Song by Paul McCartney

from the album Driving Rain
- Released: 11 November 2001
- Recorded: 19 February 2001
- Length: 10:08
- Label: Parlophone
- Songwriter: McCartney
- Producer: David Kahne

= Rinse the Raindrops =

"Rinse the Raindrops" is a song by the English musician Paul McCartney, released as the penultimate track on his thirteenth studio album Driving Rain (2001). Being an extended jam, it is the longest running track on the album, running for barely over 10 minutes.

== Background ==
"Rinse the Raindrops" was written by McCartney while on a tour bus, yet he didn't have any instruments, so he wrote the lyrics then and later finished the song when he found a piano at the gig.
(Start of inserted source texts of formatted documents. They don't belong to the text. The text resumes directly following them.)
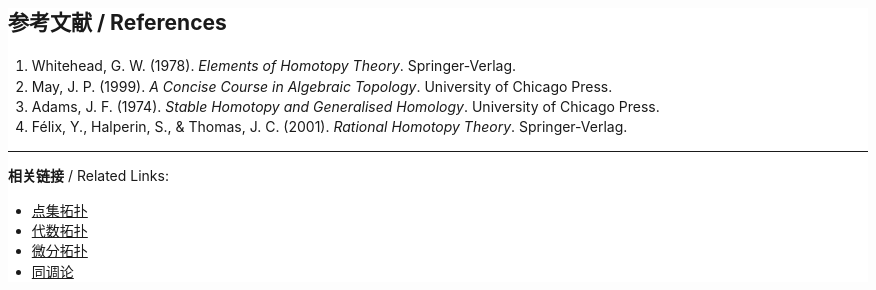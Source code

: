 
## 参考文献 / References

1. Whitehead, G. W. (1978). *Elements of Homotopy Theory*. Springer-Verlag.
2. May, J. P. (1999). *A Concise Course in Algebraic Topology*. University of Chicago Press.
3. Adams, J. F. (1974). *Stable Homotopy and Generalised Homology*. University of Chicago Press.
4. Félix, Y., Halperin, S., & Thomas, J. C. (2001). *Rational Homotopy Theory*. Springer-Verlag.

---

**相关链接** / Related Links:

- [点集拓扑](./01-点集拓扑.md)
- [代数拓扑](./02-代数拓扑.md)
- [微分拓扑](./03-微分拓扑.md)
- [同调论](./05-同调论.md)
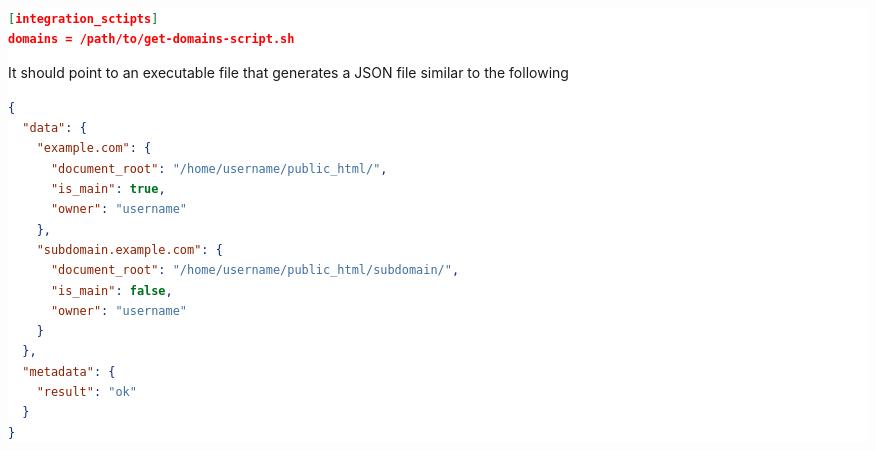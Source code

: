 
```json
[integration_sctipts]
domains = /path/to/get-domains-script.sh
```

It should point to an executable file that generates a JSON file similar to the following

```json
{
  "data": {
    "example.com": {
      "document_root": "/home/username/public_html/",
      "is_main": true,
      "owner": "username"
    },
    "subdomain.example.com": {
      "document_root": "/home/username/public_html/subdomain/",
      "is_main": false,
      "owner": "username"
    }
  },
  "metadata": {
    "result": "ok"
  }
}
```






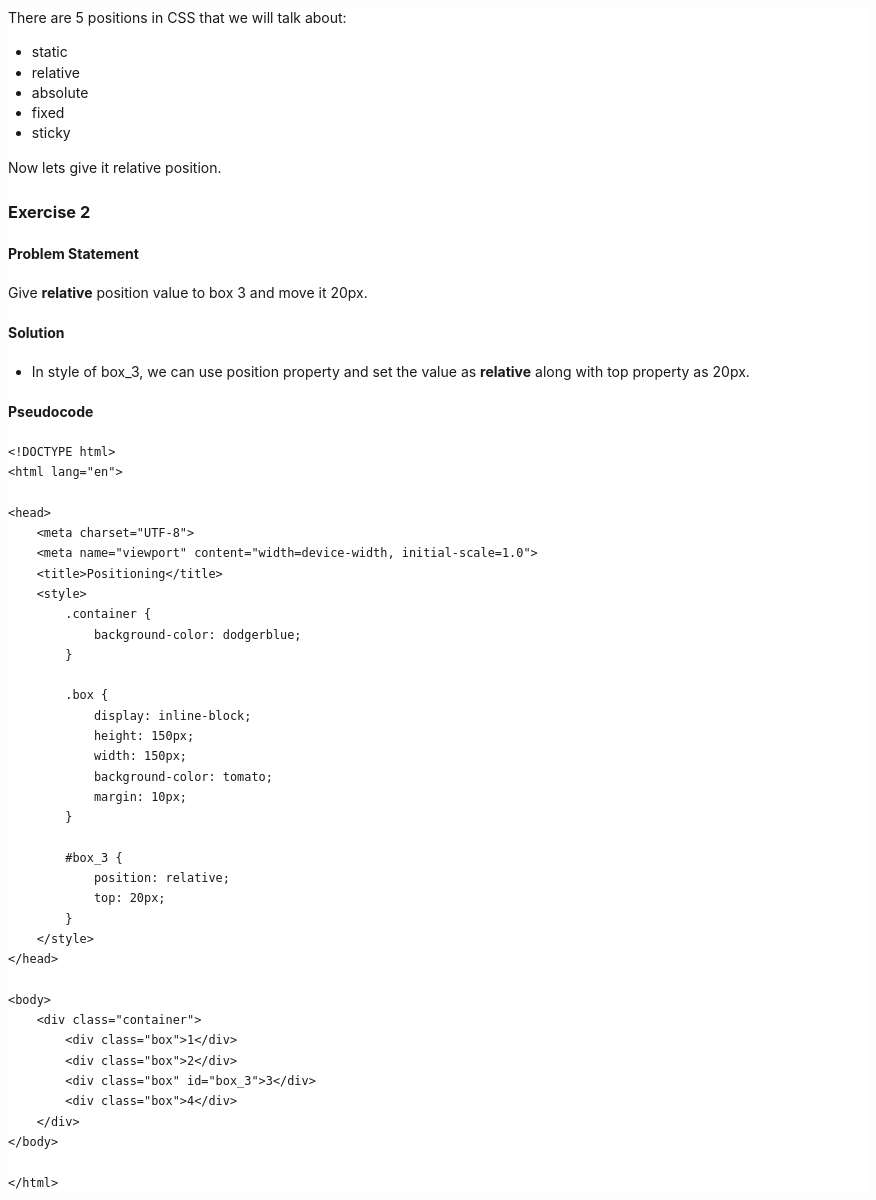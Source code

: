 There are 5 positions in CSS that we will talk about:

* static
* relative
* absolute
* fixed
* sticky

Now lets give it relative position.

### Exercise 2

#### Problem Statement
Give **relative** position value to box 3 and move it 20px.

#### Solution
* In style of box_3, we can use position property and set the value as **relative** along with top property as 20px.

#### Pseudocode
```htmlembedded
<!DOCTYPE html>
<html lang="en">

<head>
    <meta charset="UTF-8">
    <meta name="viewport" content="width=device-width, initial-scale=1.0">
    <title>Positioning</title>
    <style>
        .container {
            background-color: dodgerblue;
        }

        .box {
            display: inline-block;
            height: 150px;
            width: 150px;
            background-color: tomato;
            margin: 10px;
        }
        
        #box_3 {
            position: relative;
            top: 20px;
        }
    </style>
</head>

<body>
    <div class="container">
        <div class="box">1</div>
        <div class="box">2</div>
        <div class="box" id="box_3">3</div>
        <div class="box">4</div>
    </div>
</body>

</html>
```
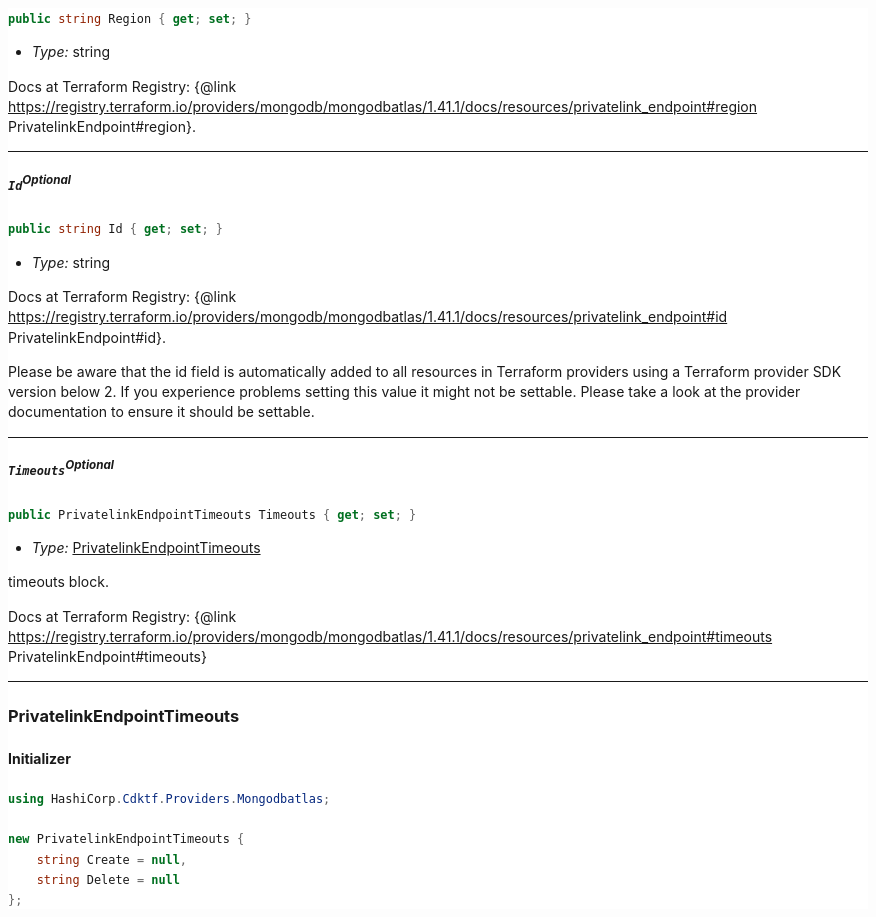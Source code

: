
 ```csharp
public string Region { get; set; }
```

- *Type:* string

Docs at Terraform Registry: {@link https://registry.terraform.io/providers/mongodb/mongodbatlas/1.41.1/docs/resources/privatelink_endpoint#region PrivatelinkEndpoint#region}.

---

##### `Id`<sup>Optional</sup> <a name="Id" id="@cdktf/provider-mongodbatlas.privatelinkEndpoint.PrivatelinkEndpointConfig.property.id"></a>

```csharp
public string Id { get; set; }
```

- *Type:* string

Docs at Terraform Registry: {@link https://registry.terraform.io/providers/mongodb/mongodbatlas/1.41.1/docs/resources/privatelink_endpoint#id PrivatelinkEndpoint#id}.

Please be aware that the id field is automatically added to all resources in Terraform providers using a Terraform provider SDK version below 2.
If you experience problems setting this value it might not be settable. Please take a look at the provider documentation to ensure it should be settable.

---

##### `Timeouts`<sup>Optional</sup> <a name="Timeouts" id="@cdktf/provider-mongodbatlas.privatelinkEndpoint.PrivatelinkEndpointConfig.property.timeouts"></a>

```csharp
public PrivatelinkEndpointTimeouts Timeouts { get; set; }
```

- *Type:* <a href="#@cdktf/provider-mongodbatlas.privatelinkEndpoint.PrivatelinkEndpointTimeouts">PrivatelinkEndpointTimeouts</a>

timeouts block.

Docs at Terraform Registry: {@link https://registry.terraform.io/providers/mongodb/mongodbatlas/1.41.1/docs/resources/privatelink_endpoint#timeouts PrivatelinkEndpoint#timeouts}

---

### PrivatelinkEndpointTimeouts <a name="PrivatelinkEndpointTimeouts" id="@cdktf/provider-mongodbatlas.privatelinkEndpoint.PrivatelinkEndpointTimeouts"></a>

#### Initializer <a name="Initializer" id="@cdktf/provider-mongodbatlas.privatelinkEndpoint.PrivatelinkEndpointTimeouts.Initializer"></a>

```csharp
using HashiCorp.Cdktf.Providers.Mongodbatlas;

new PrivatelinkEndpointTimeouts {
    string Create = null,
    string Delete = null
};
```
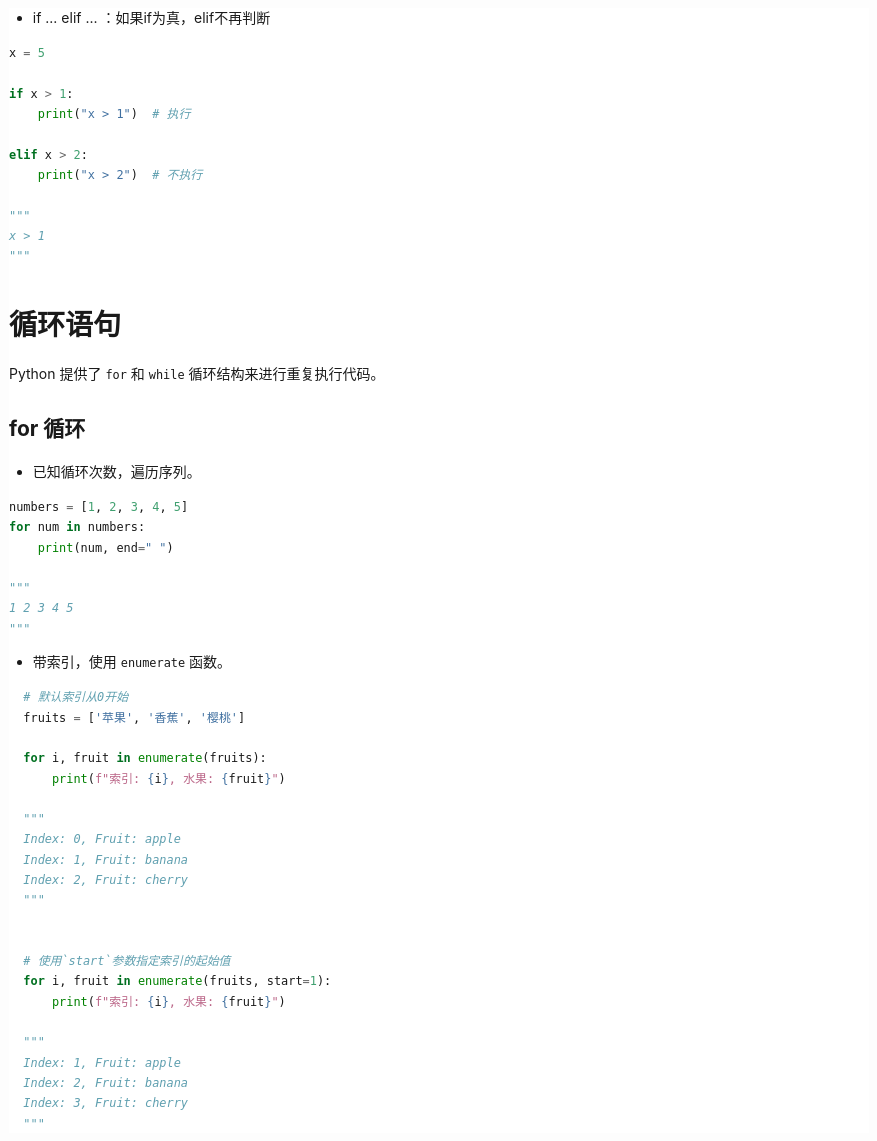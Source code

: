 - if ... elif ... ：如果if为真，elif不再判断

```python
x = 5

if x > 1:
    print("x > 1")  # 执行

elif x > 2:
    print("x > 2")  # 不执行
    
"""
x > 1
"""
```





# 循环语句

Python 提供了 `for` 和 `while` 循环结构来进行重复执行代码。

## for 循环

- 已知循环次数，遍历序列。

```python
numbers = [1, 2, 3, 4, 5]
for num in numbers:
    print(num, end=" ")
    
"""
1 2 3 4 5 
"""
```



- 带索引，使用 `enumerate` 函数。

```python
  # 默认索引从0开始
  fruits = ['苹果', '香蕉', '樱桃']
  
  for i, fruit in enumerate(fruits):
      print(f"索引: {i}, 水果: {fruit}")
      
  """
  Index: 0, Fruit: apple
  Index: 1, Fruit: banana
  Index: 2, Fruit: cherry
  """
      
  
  # 使用`start`参数指定索引的起始值
  for i, fruit in enumerate(fruits, start=1):
      print(f"索引: {i}, 水果: {fruit}")
      
  """
  Index: 1, Fruit: apple
  Index: 2, Fruit: banana
  Index: 3, Fruit: cherry
  """
```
It began as a poem and was later put to music over a 30 minute jam session, which David Kahne recalled as being "just one verse repeated over and over, but [McCartney] never sings it the same way twice,[ as t]he song goes through different cuts back and forth between different takes. It’s a very aggressive, pushy song where [McCartney] sings real low then real high—all over the place." The song was recorded on 19 February 2001. The song features some of McCartney's rawest vocals, as he had lost his voice while in India on holiday after an argument with a carpet salesman that apparently ripped him off.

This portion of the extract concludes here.